Part 16
Out of the frying-pan into the fire! The leader took Brother Goodwin aside and informed him that Sister Ann Eliza was very ill. She might never recover. It was understood that she was slowly dying of a broken heart.
Morton could bear no more. To have made so faithful a person, who had even interfered to save his life, suffer in her spirit was bad enough; to have brought reproach upon her, worse; to kill her outright was ingratitude and murder. He wondered at his own stupidity and wickedness. He rode in haste to Sister Sims's. Ann Eliza, in fact, was not dangerously ill, and was ill more of a malarious fever than of a broken heart; though her chagrin and disappointment had much to do with it. Morton, convinced that he was the author of her woes, felt more tenderness to her in her emaciation than he had ever felt toward her in her beauty. He could not profess a great deal of love, so he contented himself with expressing his gratitude for the Salt Fork warning. Explanations about the past were awkward, but fortunately Ann Eliza was ill and ought not to talk much on exciting subjects. Besides, she did not seem to be very exacting. Morton's offer of marriage was accepted with a readiness that annoyed him. When he rode away to his next appointment, he did not feel so much relieved by having done his duty as he had expected to. He could not get rid of a thought that the high-spirited Patty would have resented an offer of marriage under these circumstances, and on such terms as Ann Eliza had accepted. And yet, one must not expect all qualities in one person. What could be finer than Ann Eliza's lustrous piety? She was another Hester Ann Rogers, a second Mrs. Fletcher, maybe. And how much she must love him to pine away thus! And how forgiving she was!
_CHAPTER XXVII._
THE CAMP MEETING.
The incessant activity of a traveling preacher's life did not allow Morton much opportunity for the society of the convalescent Ann Eliza. Fortunately. For when he was with her out of meeting he found her rather dull. To all expression of religious sentiment and emotion she responded sincerely and with unction; to Morton's highest aspirations for a life of real self-sacrifice she only answered with a look of perplexity. She could not understand him. He was "so queer," she said.

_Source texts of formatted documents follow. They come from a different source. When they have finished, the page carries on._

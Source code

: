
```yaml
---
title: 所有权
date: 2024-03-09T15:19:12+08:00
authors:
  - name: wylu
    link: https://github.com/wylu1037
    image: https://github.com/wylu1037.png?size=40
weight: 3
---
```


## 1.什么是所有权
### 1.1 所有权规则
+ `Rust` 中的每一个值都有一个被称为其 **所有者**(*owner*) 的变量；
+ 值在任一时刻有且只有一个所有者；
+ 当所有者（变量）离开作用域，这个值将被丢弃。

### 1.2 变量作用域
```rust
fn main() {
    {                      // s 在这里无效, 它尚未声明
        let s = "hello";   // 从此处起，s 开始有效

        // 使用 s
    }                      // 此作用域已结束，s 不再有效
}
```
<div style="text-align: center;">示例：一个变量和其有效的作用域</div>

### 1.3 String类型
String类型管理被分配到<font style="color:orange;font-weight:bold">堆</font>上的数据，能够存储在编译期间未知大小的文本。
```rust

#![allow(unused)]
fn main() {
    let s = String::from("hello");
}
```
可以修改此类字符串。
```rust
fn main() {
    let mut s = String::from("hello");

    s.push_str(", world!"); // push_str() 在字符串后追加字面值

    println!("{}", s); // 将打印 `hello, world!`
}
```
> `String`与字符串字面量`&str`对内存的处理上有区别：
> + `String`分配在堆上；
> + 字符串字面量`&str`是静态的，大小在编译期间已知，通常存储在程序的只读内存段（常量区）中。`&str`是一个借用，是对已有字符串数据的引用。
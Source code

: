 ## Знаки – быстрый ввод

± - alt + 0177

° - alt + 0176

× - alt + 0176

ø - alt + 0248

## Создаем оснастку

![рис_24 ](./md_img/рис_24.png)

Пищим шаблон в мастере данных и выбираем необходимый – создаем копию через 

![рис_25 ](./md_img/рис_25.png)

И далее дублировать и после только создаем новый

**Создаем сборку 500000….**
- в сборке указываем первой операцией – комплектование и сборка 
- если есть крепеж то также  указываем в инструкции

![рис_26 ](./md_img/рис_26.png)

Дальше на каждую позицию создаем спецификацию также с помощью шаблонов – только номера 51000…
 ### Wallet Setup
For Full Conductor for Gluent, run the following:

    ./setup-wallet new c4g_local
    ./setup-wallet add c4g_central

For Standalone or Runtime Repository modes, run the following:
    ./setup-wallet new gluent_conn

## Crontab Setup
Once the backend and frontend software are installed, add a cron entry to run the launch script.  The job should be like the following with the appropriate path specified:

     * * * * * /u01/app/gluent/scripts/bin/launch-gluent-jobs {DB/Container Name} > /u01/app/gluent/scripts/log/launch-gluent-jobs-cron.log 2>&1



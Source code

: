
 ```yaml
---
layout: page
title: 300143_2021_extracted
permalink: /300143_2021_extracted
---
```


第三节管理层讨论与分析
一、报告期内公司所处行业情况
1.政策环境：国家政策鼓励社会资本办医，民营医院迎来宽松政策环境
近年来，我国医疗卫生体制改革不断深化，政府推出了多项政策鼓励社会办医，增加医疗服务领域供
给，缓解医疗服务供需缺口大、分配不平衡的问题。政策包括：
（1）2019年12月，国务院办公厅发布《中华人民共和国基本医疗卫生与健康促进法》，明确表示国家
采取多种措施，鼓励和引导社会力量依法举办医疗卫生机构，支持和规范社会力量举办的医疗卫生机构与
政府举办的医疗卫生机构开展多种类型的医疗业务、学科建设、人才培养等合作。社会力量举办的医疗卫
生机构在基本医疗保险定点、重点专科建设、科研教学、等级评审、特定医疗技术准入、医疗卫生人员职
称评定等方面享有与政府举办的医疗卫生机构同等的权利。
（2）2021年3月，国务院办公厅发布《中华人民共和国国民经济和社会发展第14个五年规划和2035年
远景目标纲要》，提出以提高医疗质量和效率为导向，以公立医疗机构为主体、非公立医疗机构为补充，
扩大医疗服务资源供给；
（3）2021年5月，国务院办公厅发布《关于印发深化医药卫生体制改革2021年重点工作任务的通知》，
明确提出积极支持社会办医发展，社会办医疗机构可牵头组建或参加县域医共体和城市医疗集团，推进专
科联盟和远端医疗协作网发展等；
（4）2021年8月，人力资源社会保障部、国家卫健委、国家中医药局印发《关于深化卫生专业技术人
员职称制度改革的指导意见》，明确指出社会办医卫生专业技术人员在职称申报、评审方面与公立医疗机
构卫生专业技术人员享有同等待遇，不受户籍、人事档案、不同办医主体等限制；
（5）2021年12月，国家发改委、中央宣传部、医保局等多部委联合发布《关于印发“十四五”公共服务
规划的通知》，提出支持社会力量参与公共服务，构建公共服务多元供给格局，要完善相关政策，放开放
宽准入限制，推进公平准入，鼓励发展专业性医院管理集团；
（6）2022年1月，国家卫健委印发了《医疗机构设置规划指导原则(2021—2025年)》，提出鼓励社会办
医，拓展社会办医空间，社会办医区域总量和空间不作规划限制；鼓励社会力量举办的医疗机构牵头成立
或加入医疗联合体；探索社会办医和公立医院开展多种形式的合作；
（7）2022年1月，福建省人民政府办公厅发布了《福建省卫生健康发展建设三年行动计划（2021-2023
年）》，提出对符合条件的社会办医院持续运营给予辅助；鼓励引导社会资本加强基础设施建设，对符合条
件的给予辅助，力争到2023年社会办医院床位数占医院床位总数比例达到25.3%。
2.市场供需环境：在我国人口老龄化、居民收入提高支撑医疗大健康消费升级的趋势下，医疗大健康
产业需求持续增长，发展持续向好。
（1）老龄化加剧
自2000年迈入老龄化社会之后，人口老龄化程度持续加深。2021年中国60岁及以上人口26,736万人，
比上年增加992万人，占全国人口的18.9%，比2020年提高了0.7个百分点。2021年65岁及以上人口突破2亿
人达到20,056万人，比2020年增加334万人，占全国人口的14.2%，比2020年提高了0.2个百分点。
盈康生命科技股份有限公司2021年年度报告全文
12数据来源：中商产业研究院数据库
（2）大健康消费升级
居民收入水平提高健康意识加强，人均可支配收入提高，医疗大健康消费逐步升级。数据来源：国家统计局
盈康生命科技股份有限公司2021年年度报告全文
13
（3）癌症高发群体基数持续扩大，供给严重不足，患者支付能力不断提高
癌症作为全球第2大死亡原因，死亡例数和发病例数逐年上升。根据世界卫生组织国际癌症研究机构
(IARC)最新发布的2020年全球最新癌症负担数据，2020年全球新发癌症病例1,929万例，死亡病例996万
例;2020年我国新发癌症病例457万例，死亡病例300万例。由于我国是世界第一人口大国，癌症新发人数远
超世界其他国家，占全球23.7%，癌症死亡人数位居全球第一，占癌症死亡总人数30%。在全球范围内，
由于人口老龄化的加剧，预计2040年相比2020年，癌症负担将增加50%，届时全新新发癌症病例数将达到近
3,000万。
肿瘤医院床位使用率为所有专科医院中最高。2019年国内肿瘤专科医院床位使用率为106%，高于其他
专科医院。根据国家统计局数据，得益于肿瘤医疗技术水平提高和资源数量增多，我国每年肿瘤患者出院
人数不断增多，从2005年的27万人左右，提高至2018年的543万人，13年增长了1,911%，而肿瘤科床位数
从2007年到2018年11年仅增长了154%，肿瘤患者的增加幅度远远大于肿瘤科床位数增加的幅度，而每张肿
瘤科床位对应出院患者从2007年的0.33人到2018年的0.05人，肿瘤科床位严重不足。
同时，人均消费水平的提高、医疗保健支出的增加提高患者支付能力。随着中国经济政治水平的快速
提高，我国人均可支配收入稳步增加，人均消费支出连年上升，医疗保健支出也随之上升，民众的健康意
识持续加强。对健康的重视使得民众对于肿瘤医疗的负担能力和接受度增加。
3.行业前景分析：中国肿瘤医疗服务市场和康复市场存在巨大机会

But people whose lives are joined ought to make the best of each other. Ann Eliza loved Morton, and because she loved him she could endure what seemed to her an unaccountable eccentricity. If Goodwin found himself tempted to think her lacking in some of the highest qualities, he comforted himself with reflecting that all women were probably deficient in these regards. For men generalize about women, not from many but from one. And men, being egotists, suffer a woman's love for themselves to hide a multitude of sins. And then Morton took refuge in other people's opinions. Everybody thought that Sister Meacham was just the wife for him. It is pleasant to have the opinion of all the world on your side where your own heart is doubtful.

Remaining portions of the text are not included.